A dust cloud blooms on the surface of the red planet. There is no welcome party, there are no banners or noisemakers, no blinding paparazzi. Within view, only dusty planes, arid foothills, and open space. The visitor is a delegate from another planet who traveled millions of miles with no promise of ever reaching the destination. It seems strange that for millions of years, the destination could be seen with the naked eye, standing outside on a clear night. It’s perfectly natural for a great big nothing to greet an unmanned network of wire and metal.
Meanwhile, there are shouts and whoops of excitement in a control room on another planet. The excitement of possibility, exploration, and otherworldliness drove thousands of people to believe in something that might not happen; not this time, not for years, because they knew the mission might fail. But today, NASA’s work through the unknown ends in celebration.

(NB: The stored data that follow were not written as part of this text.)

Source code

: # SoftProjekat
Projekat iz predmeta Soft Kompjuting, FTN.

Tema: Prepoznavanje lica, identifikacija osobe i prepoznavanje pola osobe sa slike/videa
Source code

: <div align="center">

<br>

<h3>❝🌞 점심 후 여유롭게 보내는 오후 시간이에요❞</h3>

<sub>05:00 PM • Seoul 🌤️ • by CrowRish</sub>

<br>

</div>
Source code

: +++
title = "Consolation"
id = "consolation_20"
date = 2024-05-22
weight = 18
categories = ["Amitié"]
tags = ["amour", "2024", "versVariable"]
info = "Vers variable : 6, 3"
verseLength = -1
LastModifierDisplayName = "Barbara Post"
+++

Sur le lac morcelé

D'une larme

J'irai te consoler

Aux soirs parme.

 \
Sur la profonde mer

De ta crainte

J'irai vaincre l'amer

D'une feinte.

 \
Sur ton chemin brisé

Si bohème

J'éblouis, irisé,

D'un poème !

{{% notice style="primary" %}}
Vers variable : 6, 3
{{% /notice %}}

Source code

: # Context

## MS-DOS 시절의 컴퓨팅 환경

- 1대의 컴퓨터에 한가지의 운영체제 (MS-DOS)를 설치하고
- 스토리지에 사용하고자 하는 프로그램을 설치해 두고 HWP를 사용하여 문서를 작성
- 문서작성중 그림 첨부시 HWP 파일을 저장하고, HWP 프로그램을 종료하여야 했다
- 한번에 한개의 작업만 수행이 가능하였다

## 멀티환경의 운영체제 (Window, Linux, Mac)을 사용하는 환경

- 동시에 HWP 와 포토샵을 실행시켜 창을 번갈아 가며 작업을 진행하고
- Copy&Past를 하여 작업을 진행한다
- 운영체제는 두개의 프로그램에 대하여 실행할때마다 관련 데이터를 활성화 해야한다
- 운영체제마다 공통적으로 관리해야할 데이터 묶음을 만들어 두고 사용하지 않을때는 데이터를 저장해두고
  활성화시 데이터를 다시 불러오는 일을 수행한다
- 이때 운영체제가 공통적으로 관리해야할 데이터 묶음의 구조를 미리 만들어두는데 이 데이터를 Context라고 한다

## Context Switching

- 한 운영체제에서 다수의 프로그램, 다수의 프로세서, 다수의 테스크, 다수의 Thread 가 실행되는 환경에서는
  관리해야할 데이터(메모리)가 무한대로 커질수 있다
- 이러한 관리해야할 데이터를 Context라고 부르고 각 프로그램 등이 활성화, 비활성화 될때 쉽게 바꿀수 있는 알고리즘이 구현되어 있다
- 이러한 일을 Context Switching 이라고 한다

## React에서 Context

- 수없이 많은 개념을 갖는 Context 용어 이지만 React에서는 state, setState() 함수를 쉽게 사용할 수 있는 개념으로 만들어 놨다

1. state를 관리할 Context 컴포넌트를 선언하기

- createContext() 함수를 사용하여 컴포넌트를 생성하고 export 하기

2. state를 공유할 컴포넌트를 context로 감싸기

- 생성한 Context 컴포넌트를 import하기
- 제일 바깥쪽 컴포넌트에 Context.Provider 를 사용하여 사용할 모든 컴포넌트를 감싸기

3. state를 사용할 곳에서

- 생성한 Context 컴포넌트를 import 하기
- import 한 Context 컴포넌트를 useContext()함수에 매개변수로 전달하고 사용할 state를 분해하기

NASA Administrator Jim Bridenstine said of the NASA mission, “Today, we successfully landed on Mars for the eighth time in human history…InSight will study the interior of Mars and will teach us valuable science as we prepare to send astronauts to the Moon and later to Mars. This accomplishment represents the ingenuity of America and our international partners, and it serves as a testament to the dedication and perseverance of our team. The best of NASA is yet to come, and it is coming soon.”
Exploration is lifegiving. It makes us hunger for more of what we have, and for new things. Seeing the Grand Canyon makes us wonder about the grandeur of the Rocky Mountains. If we’ve been on Lake Michigan, we wonder what it must be like to experience the frozen waters of Antarctica.
It can be difficult to manage wanting what we see to be ours, wanting to own it and know all about it, while still letting it be something other than us, knowing it is different and that that is good. The spark when we experience something we don’t expect, or when we’re overcome by majesty, is what ignites our creativity. It drives us to understand and find more. We ask questions such as: What’s it like to see through eyes that aren’t my own? What’s it like to be something different than what I am? — and these can drive us to explore new experiences. This empathetic perspective opens us up to someone else’s world.
At the Glen Ellyn Public Library, we’ve expanded “Game On: Summer Challenge” to be books and more. That “more” is exploring the world with new sense of interest and seeing everyday things in a new light. We want people to experience the great indoors as much as the outdoors — to appreciate the nature we make (by being empathetic) as well as the nature that makes itself (our need to own and understand). Book reading is just as important. Our imaginations take us to places we love but have never been, and places we have never considered. During the library’s StoryWalk at Prairie Path Park, you can wander on foot and in your mind with Pete the Cat. As Pete says, “It’s all good.”
The library strives to provide programs, services, and tools for adventure. Your library is your launch pad and spaceship — onward!